Чхве открыл «Ютуб», чтобы включить какой-нибудь летсплей фоном вместо музыки, думая, что, раз Ханыль любит видеоигры, ему должно это понравиться, но Ханыль материализовался рядом и склонился к Кёнсуну, заглядывая в горящий белым светом монитор. Кёнсун краем глаза заметил, что острая линия челюсти с чуть проступающей «шестичасовой» тёмной щетиной находилась к нему ближе, чем когда-либо.

– Короче, я хочу тебе кое-что показать, – выдохнул Ханыль, выдвигая из-под столешницы полку с клавиатурой. Кёнсун сжался. – Я веду свой канал. Не то, чтобы такой уж популярный, но там я записываю в основном каверы, так что, я думаю, ты должен посмотреть.
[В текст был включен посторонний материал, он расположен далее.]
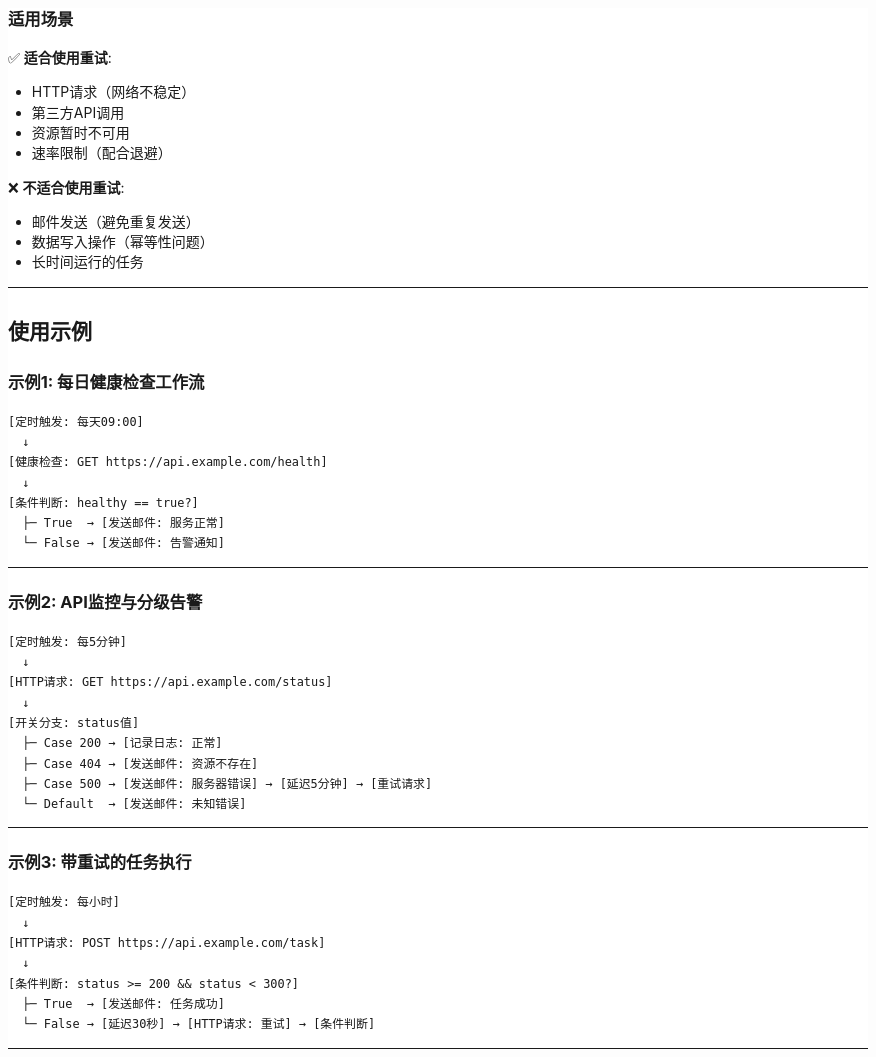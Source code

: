 ### 适用场景

✅ **适合使用重试**:
- HTTP请求（网络不稳定）
- 第三方API调用
- 资源暂时不可用
- 速率限制（配合退避）

❌ **不适合使用重试**:
- 邮件发送（避免重复发送）
- 数据写入操作（幂等性问题）
- 长时间运行的任务

---

## 使用示例

### 示例1: 每日健康检查工作流

```
[定时触发: 每天09:00]
  ↓
[健康检查: GET https://api.example.com/health]
  ↓
[条件判断: healthy == true?]
  ├─ True  → [发送邮件: 服务正常]
  └─ False → [发送邮件: 告警通知]
```

---

### 示例2: API监控与分级告警

```
[定时触发: 每5分钟]
  ↓
[HTTP请求: GET https://api.example.com/status]
  ↓
[开关分支: status值]
  ├─ Case 200 → [记录日志: 正常]
  ├─ Case 404 → [发送邮件: 资源不存在]
  ├─ Case 500 → [发送邮件: 服务器错误] → [延迟5分钟] → [重试请求]
  └─ Default  → [发送邮件: 未知错误]
```

---

### 示例3: 带重试的任务执行

```
[定时触发: 每小时]
  ↓
[HTTP请求: POST https://api.example.com/task]
  ↓
[条件判断: status >= 200 && status < 300?]
  ├─ True  → [发送邮件: 任务成功]
  └─ False → [延迟30秒] → [HTTP请求: 重试] → [条件判断]
```

---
Ты ведь лидер. Тебе нужно придумать, что со мной делать.

Кёнсун сглотнул, уставившись на открытый в браузере профиль. У Ханыля на аватарке стояла его фотография с широкой весёлой улыбкой, а волосы ещё были каштановыми, мягкими длинными волнами спадали на его уши.

Ханыль нажал на кнопку «подписаться», и Кёнсун его ткнул в бок локтем, слыша, как тот хихикает.

– Не очень популярный, да? – взвизгнул Кёнсун, увидев количество подписчиков канала. Цифра переваливала за миллион. – А это что?

Ханыль заливисто засмеялся, и Кёнсун толкнул парня обратно на кровать.

– Знаешь, что? Я отпишусь. Я знаю хозяина этого канала, и я думаю, что не хочу следить за ним.

Парень демонстративно нажал на кнопку отписки.

– Неужели? – улыбался Ханыль. Кёнсун кивнул. – Чем он плох?

– Он довольно самоуверенный, – сказал Чхве. – Порой он ведёт себя как ребёнок, а порой – как придурок. Я не понимаю, кто он такой. С ним ужасно тяжело.

Ханыль понимающе закивал. Кёнсун чувствовал, как внутри что-то странное и тёплое разливается от того, как Ханыль смеётся и принимает правила игры.

– Да, точно. Полный придурок. Возможно, у него биполярное расстройство.

– Ты тоже так считаешь?

– Ага.

Они прыснули. Кёнсун ощущал приятную сладость лёгкого опьянения и слабый сквозняк из приоткрытого окна, за которым солнце со своей вечерней краснотой почти спряталось за горизонтом из крыш соседних домов. Он вдруг подпрыгнул со стула и уставился на Ханыля, и тот так опешил от неожиданности, что поперхнулся собственной слюной.

– У меня есть выход на крышу. Я хочу посмотреть закат.

– Но солнце почти село.

– Похер.

Кёнсун принялся стягивать свои джинсы, и они были гораздо уже, чем у Ханыля, и трудно давались его пьяным пальцам; Ханыль сел ровно на кровати и озадаченно смотрел на парня, который, скинув чёрную ткань в угол комнаты полез в комод за домашними штанами графитового цвета с клеткой; потом стянул футболку и швырнул к джинсам, меняя её на голубой оверсайзный лонгслив, в котором его узкие плечи смотрелись ещё уже. Он встряхнул головой, поправляя чёлку, и обернулся к Ханылю, всё это время на него глазевшему. Кёнсун изогнул бровь.